--- START ---

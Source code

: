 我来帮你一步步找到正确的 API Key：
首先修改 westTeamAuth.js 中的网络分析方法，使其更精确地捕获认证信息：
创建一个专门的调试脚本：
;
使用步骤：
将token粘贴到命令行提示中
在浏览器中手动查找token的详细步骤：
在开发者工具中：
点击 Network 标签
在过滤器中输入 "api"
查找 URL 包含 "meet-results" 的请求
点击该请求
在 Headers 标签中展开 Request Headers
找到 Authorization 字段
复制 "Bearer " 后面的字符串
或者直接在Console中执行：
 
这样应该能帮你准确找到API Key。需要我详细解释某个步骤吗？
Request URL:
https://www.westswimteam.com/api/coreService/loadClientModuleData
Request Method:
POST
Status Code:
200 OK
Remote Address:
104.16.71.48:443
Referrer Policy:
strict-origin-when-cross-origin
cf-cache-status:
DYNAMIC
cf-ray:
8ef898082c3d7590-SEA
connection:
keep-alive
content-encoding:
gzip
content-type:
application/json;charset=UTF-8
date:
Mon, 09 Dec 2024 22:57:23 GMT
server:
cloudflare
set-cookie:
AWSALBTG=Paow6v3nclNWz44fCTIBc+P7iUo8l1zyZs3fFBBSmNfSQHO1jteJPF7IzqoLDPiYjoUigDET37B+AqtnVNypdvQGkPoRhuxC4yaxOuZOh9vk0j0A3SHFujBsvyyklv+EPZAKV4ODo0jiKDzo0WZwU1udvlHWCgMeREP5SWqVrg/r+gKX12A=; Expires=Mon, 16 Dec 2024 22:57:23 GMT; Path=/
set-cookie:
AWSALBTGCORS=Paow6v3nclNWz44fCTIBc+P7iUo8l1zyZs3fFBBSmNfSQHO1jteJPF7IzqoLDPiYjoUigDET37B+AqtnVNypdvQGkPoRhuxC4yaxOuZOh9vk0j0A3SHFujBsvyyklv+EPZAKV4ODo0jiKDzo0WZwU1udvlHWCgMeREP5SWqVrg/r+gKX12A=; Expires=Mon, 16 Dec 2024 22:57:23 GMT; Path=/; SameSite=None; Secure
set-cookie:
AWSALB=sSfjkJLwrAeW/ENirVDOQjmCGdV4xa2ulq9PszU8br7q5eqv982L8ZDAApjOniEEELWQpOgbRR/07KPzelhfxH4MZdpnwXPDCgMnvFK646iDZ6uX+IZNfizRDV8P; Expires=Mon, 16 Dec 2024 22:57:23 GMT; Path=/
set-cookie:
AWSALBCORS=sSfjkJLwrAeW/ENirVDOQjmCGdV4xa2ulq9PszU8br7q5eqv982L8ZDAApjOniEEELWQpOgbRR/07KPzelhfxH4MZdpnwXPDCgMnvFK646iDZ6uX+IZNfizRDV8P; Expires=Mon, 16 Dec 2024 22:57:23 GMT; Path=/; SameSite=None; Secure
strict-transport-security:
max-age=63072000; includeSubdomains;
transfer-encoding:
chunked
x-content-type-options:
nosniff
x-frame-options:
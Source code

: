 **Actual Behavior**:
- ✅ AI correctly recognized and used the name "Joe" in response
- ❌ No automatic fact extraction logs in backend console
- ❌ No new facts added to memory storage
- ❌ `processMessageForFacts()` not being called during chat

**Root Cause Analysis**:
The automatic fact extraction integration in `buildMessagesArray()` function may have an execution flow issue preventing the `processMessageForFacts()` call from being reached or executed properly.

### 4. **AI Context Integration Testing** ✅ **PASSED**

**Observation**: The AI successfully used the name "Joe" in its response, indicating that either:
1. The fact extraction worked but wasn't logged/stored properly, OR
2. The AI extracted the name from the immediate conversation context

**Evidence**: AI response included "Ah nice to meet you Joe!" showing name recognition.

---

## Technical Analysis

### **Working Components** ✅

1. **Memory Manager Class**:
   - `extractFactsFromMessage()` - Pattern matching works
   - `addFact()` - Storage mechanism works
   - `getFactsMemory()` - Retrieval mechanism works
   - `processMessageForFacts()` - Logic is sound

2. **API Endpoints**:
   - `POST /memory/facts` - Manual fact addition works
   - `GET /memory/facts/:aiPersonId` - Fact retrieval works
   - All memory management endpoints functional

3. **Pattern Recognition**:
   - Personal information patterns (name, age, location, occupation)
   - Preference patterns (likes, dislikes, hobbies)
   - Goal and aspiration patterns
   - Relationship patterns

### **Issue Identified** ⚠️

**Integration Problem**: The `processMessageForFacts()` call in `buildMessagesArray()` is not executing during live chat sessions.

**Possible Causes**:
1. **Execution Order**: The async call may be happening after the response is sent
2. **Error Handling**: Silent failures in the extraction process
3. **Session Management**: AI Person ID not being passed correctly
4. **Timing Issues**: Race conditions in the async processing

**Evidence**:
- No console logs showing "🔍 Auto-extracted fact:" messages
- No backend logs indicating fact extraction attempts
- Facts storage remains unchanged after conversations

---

--- END ---

▸ **AIM OF THE TASK**: "chat" is the string to look for; please copy every line of the records above where it appears.

▸ **OUTPUT FOR THIS EXERCISE**:
- ❌ `processMessageForFacts()` not being called during chat
**Integration Problem**: The `processMessageForFacts()` call in `buildMessagesArray()` is not executing during live chat sessions.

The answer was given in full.